Ramelow als Ministerpräsident wird die gesamte SPD mittel- und langfristig in ihren Grundfesten erschüttern
(JEZT / JENAREPORTER ULF KAUFMANN) – Rund fünf Wochen nach der Landtagswahl hat die Spitze der Thüringer SPD gestern Abend eine Koalitionsempfehlung abgegeben. Damit fiel eine erste Vorentscheidung darüber, ob es in Thüringen – wie bisher – zu einer schwarz-roten Koalition oder einem rot-rot-grünen Bündnis mit einem linken Ministerpräsidenten kommen wird. Und die SPD machte das, was die Spatzen in Jena seit Wochen von den Dächern pfiffen: Der Landesvorstand sagte „Ja“ zu Rot-Rot-Grün und favorisiert Bodo Ramelow als Ministerpräsident.
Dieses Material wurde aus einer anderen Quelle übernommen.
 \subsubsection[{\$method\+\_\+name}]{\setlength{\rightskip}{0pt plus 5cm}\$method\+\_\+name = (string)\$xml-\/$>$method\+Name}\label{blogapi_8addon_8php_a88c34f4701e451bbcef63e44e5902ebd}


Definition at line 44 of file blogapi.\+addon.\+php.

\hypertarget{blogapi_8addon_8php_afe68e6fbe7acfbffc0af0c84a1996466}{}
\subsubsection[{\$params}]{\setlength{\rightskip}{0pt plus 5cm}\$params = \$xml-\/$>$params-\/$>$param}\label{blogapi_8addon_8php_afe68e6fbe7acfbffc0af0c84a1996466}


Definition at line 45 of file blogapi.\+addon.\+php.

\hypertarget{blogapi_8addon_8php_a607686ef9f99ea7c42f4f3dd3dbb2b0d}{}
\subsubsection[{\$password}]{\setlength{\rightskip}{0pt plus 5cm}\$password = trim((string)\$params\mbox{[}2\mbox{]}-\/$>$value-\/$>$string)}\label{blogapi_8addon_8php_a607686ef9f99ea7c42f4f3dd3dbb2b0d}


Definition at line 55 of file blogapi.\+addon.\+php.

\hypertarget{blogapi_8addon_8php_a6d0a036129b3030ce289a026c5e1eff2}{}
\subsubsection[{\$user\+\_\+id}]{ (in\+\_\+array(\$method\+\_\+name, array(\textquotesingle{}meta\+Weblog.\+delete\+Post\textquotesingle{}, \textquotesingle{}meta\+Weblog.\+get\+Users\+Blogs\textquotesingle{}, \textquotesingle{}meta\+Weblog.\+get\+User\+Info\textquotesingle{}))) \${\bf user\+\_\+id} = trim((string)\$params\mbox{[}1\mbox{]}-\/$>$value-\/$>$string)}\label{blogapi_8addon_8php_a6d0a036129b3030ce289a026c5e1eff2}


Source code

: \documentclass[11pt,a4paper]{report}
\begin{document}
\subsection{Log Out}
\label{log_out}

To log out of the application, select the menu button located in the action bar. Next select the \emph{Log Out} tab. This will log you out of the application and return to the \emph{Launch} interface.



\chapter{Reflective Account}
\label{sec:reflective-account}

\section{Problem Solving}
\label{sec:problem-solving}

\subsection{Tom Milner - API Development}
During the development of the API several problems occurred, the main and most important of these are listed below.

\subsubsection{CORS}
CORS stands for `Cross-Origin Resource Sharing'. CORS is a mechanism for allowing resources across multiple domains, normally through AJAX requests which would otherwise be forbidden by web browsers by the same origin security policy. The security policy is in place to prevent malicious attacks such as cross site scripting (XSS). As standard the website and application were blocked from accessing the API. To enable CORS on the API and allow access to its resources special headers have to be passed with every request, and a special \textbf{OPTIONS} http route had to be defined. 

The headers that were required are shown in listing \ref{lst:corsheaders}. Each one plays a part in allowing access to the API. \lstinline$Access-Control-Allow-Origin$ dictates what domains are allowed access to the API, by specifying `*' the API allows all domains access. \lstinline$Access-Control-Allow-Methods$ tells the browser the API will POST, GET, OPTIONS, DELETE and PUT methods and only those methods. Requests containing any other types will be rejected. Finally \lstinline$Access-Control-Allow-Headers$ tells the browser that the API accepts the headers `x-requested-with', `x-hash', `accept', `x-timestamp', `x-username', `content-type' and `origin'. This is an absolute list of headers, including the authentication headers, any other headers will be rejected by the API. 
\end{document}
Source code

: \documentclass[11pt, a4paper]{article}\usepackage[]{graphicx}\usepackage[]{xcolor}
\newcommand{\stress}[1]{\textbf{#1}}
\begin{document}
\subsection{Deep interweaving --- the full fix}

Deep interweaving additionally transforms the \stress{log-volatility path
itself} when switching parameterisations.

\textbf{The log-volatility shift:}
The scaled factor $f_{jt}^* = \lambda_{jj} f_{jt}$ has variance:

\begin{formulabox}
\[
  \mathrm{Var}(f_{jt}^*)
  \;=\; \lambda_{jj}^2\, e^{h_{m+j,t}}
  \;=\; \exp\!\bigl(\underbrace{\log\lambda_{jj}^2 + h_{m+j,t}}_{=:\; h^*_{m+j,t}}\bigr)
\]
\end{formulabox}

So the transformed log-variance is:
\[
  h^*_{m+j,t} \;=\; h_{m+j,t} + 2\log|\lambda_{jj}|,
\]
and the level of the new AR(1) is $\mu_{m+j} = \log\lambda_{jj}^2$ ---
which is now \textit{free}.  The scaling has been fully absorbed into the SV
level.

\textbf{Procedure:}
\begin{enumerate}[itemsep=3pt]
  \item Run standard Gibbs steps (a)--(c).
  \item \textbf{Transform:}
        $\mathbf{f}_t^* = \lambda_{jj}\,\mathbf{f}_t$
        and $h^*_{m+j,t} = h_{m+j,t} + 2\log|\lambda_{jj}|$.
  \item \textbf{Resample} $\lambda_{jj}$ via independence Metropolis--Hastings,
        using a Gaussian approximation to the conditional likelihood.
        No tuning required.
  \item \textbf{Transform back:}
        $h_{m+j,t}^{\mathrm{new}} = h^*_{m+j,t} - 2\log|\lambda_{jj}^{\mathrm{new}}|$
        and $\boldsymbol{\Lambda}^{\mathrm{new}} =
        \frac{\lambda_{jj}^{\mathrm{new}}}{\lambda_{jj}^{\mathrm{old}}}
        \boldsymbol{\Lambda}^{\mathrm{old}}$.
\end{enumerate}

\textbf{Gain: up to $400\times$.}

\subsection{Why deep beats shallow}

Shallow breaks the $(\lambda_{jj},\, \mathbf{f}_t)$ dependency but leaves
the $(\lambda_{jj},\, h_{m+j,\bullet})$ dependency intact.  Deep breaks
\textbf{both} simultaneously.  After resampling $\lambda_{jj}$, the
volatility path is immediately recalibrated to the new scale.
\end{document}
In den vergangenen Wochen hatten die Parteien Sondierungsgespräche geführt, um eine mögliche Regierungsbildung auszuloten. Das Votum der SPD zur Aufnahme von Koalitionsverhandlungen muss nun noch durch eine Mitgliederbefragung unter den rund 4.300 Parteimitgliedern bestätigt werden, deren Ergebnis Anfang November vorliegen soll. Und genau hier soll – sozusagen in letzter Sekunde – die Aktion fruchten, die mehrere SPD-Politiker vor haben: man will der Basis aufzeigen, was ein solch radikaler Politikwechsel für die Bundespartei bedeuten könnte.
Zwei ehemalige SPD-Bundespolitiker aus Sachsen haben ihre Parteifreunde in Thüringen, einem Bericht des MDR zufolge, dringend vor einer Juniorpartnerschaft mit der Linkspartei gewarnt. In einem offenen Brief an die Thüringer SPD-Spitzenkandidatin zur Landtagswahl Heike Taubert schrieben die Bürgerrechtler und ehemaligen Bundestagsabgeordneten Gunter Weißgerber und Rainer Fornahl bereits vor Wochen, die LINKSPARTEI stehe für eine strangulierte Wirtschaft mit einem überbordenden öffentlichen Bereich. Ramelow und DIE LINKE würden die EU nicht mögen und stünden dem transatlantischen Bündnis fremd gegenüber.
In dem Brandbrief, den auch zwei bayerische Kommunalpolitikern der SPD unterzeichnet haben, warnten die Unterzeichner zudem davor, dass eine Koalition mit der Partei DIE LINKE und den Sozialdemokraten als Juniorpartner „die gesamte SPD mittel- und langfristig in ihren Grundfesten erschüttern“ würde, wie es wörtlich hieß. Dadurch würde die SPD in Thüringen nur weiter Wähler verlieren, aber keine neuen hinzugewinnen, denn „wer mit der Koalition zufrieden ist, kann zukünftig gleich DIE LINKE wählen“. Bei Unzufriedenheit würden sich Wähler aber eine Alternative zur SPD suchen, hieß es.
Bisher war die Ausgangssituation umgekehrt gewesen: In Brandenburg und Berlin beispielsweise war die SPD bei Koalitionen mit der PDS / LINKSPARTEI immer der stärkere Partner gewesen, hätte sozialdemokratische Grundforderungen durchsetzen können und DIE LINKEN hatten nach Regierungen unter Beteiligung der SPD an Reputation verloren. Im Bundesland Berlin z.B. ist derzeit wieder eine große Koalition von SPD und CDU an der Macht.